> [The records]:

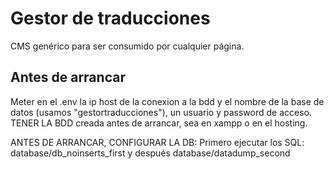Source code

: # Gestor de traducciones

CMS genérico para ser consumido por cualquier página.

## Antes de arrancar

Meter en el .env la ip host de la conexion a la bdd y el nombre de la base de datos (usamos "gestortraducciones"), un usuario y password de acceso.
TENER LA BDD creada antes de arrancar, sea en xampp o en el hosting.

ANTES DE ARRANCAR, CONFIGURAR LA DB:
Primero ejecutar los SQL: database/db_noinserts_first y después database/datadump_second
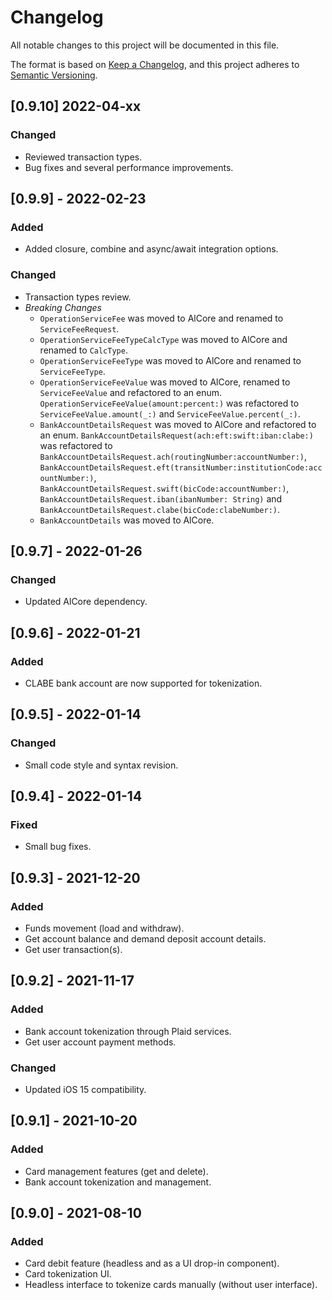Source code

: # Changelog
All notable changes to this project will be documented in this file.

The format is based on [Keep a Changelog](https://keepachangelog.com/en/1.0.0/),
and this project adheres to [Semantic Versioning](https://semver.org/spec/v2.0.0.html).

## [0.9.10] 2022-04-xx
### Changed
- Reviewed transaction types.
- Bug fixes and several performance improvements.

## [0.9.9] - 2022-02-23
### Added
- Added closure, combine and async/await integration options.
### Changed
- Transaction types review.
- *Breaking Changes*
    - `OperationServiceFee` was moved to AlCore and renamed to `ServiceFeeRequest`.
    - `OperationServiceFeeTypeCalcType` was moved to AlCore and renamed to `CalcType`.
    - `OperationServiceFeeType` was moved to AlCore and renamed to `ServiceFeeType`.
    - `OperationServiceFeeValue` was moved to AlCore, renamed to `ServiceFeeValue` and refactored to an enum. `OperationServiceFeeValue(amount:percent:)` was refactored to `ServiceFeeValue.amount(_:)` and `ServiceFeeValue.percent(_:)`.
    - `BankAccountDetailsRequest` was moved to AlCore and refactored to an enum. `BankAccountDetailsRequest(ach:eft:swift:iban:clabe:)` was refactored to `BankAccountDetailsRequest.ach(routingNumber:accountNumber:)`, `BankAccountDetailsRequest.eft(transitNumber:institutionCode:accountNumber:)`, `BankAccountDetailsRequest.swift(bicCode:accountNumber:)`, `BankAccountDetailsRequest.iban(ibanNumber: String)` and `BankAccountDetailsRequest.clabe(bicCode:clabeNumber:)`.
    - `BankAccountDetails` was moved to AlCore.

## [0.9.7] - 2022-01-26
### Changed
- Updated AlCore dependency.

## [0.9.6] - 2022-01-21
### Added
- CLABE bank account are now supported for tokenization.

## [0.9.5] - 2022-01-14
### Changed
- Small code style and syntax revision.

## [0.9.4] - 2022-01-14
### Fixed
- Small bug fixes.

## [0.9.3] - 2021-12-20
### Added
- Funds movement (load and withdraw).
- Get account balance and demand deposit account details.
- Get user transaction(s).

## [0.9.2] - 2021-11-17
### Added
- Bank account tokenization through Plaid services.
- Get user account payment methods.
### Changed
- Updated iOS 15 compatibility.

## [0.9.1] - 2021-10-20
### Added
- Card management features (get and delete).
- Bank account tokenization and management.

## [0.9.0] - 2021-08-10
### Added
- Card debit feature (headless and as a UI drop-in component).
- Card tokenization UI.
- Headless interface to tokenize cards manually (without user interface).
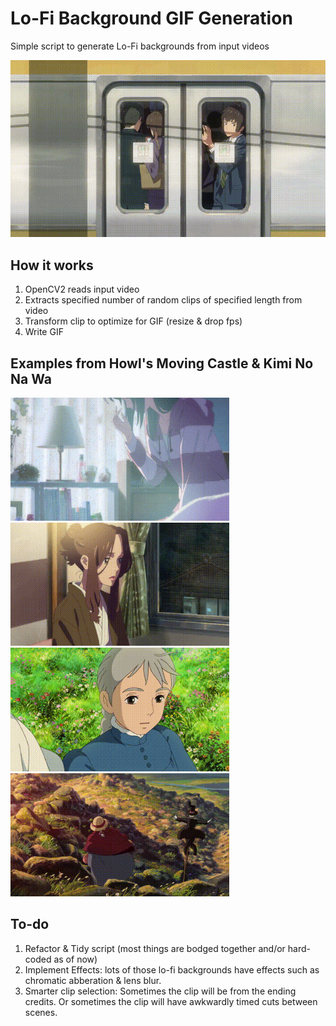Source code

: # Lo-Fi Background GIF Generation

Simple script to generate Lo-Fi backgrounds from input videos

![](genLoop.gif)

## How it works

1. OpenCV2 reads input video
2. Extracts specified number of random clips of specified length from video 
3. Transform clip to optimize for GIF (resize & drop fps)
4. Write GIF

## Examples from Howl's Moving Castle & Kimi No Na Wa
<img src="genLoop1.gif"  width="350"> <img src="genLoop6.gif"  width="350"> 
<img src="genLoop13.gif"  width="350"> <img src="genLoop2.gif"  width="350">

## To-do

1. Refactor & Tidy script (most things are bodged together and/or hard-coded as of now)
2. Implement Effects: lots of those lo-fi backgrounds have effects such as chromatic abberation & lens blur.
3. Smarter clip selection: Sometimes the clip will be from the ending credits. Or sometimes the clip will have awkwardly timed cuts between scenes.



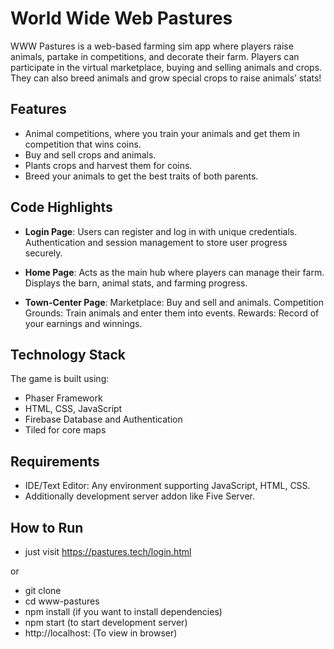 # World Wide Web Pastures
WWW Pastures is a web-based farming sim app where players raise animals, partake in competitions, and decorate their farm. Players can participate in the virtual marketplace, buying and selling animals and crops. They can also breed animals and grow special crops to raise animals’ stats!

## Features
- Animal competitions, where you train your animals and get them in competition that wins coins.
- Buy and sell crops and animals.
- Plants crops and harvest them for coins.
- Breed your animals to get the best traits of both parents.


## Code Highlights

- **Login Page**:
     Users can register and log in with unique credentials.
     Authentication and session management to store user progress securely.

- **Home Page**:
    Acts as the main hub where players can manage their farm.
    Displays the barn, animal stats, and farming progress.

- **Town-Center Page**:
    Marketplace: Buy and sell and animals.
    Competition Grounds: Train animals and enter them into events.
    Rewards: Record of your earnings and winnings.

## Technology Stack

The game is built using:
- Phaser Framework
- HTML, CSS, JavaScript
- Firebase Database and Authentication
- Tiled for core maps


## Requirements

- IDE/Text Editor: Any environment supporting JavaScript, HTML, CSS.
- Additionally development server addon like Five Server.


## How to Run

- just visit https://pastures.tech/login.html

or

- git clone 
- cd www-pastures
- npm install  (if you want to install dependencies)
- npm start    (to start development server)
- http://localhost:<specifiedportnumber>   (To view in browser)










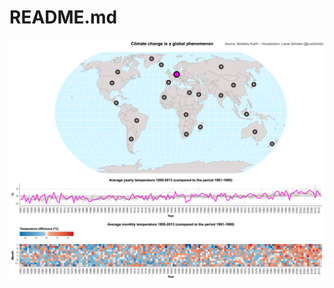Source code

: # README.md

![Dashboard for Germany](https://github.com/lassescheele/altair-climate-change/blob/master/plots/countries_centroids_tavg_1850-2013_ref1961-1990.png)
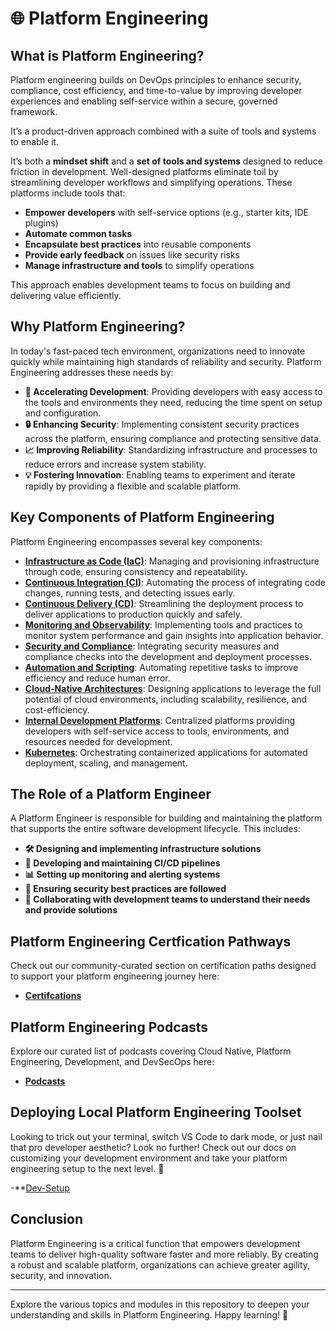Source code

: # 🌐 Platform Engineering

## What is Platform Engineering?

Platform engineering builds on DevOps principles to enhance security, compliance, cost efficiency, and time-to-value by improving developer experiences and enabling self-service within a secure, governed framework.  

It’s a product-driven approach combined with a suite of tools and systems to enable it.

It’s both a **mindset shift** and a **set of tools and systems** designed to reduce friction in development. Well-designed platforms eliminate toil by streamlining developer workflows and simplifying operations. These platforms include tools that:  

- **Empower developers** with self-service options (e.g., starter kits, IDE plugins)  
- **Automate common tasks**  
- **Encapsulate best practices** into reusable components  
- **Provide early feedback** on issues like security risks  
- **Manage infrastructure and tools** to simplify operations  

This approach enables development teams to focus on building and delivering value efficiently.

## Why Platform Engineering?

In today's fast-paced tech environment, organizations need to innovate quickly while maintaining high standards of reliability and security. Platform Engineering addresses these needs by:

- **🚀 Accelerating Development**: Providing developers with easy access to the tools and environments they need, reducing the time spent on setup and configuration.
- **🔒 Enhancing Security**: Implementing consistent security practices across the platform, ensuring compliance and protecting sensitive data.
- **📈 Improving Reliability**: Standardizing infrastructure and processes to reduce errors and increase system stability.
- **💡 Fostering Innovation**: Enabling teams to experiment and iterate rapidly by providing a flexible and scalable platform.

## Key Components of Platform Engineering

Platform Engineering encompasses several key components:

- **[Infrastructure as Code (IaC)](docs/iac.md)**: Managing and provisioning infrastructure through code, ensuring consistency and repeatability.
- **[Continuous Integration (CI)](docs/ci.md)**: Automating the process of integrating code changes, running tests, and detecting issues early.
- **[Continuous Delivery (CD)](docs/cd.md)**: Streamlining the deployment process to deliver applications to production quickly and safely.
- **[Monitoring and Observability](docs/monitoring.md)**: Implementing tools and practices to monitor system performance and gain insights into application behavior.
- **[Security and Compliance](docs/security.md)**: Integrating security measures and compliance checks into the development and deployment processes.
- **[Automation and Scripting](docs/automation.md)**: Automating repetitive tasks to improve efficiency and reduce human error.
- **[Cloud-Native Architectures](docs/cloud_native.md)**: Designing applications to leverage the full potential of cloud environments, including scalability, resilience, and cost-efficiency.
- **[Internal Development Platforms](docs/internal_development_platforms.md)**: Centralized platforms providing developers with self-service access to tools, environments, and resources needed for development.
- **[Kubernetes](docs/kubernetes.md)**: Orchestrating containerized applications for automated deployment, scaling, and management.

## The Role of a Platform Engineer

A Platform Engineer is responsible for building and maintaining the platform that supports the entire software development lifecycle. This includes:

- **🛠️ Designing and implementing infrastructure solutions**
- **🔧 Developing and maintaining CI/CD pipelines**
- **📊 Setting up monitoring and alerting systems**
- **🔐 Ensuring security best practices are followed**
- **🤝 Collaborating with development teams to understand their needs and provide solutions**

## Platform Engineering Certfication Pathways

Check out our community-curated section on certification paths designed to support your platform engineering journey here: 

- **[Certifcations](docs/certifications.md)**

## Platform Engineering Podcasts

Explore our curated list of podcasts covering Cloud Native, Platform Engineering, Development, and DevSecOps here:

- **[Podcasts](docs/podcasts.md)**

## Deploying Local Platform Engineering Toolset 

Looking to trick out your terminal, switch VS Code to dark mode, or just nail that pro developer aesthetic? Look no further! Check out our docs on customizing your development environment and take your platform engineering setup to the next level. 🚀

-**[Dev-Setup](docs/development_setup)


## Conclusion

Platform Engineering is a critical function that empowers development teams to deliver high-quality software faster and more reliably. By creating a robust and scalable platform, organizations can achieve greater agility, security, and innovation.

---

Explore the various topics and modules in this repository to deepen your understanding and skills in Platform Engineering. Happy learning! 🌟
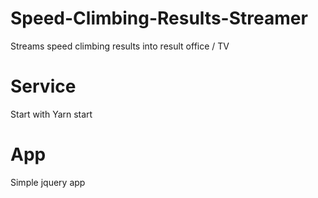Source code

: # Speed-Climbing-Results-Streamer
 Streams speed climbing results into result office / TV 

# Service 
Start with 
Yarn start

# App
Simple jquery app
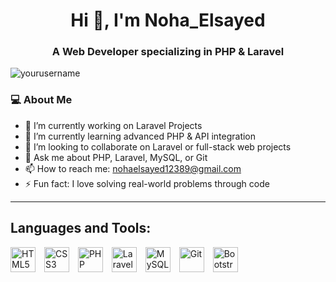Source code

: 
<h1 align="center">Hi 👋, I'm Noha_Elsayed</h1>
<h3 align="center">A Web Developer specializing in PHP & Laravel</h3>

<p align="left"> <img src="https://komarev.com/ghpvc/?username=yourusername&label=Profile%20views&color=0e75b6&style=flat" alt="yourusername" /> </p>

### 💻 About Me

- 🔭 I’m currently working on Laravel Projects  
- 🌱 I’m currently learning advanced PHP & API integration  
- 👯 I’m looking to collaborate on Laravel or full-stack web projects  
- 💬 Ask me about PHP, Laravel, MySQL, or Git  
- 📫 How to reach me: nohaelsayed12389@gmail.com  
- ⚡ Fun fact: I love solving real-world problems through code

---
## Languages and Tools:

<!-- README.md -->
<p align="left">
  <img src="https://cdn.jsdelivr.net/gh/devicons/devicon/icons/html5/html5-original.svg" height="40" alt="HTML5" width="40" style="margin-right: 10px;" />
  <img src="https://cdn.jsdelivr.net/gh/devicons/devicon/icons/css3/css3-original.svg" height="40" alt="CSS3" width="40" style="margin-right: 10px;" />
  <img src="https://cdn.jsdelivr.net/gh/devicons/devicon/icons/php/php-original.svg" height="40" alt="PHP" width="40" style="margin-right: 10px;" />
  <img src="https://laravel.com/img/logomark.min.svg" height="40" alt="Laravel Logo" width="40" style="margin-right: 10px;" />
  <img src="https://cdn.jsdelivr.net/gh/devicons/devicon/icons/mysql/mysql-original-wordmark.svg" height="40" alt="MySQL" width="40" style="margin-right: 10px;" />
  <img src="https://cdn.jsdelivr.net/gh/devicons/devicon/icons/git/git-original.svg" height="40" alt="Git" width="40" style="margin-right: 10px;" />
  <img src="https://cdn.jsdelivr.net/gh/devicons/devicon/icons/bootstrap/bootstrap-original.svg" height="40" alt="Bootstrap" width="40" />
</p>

> [Your instructions]: Scan the material above for the string "input". Return each line where it occurs.

> [Problem solution]:
Simple script to generate Lo-Fi backgrounds from input videos
1. OpenCV2 reads input video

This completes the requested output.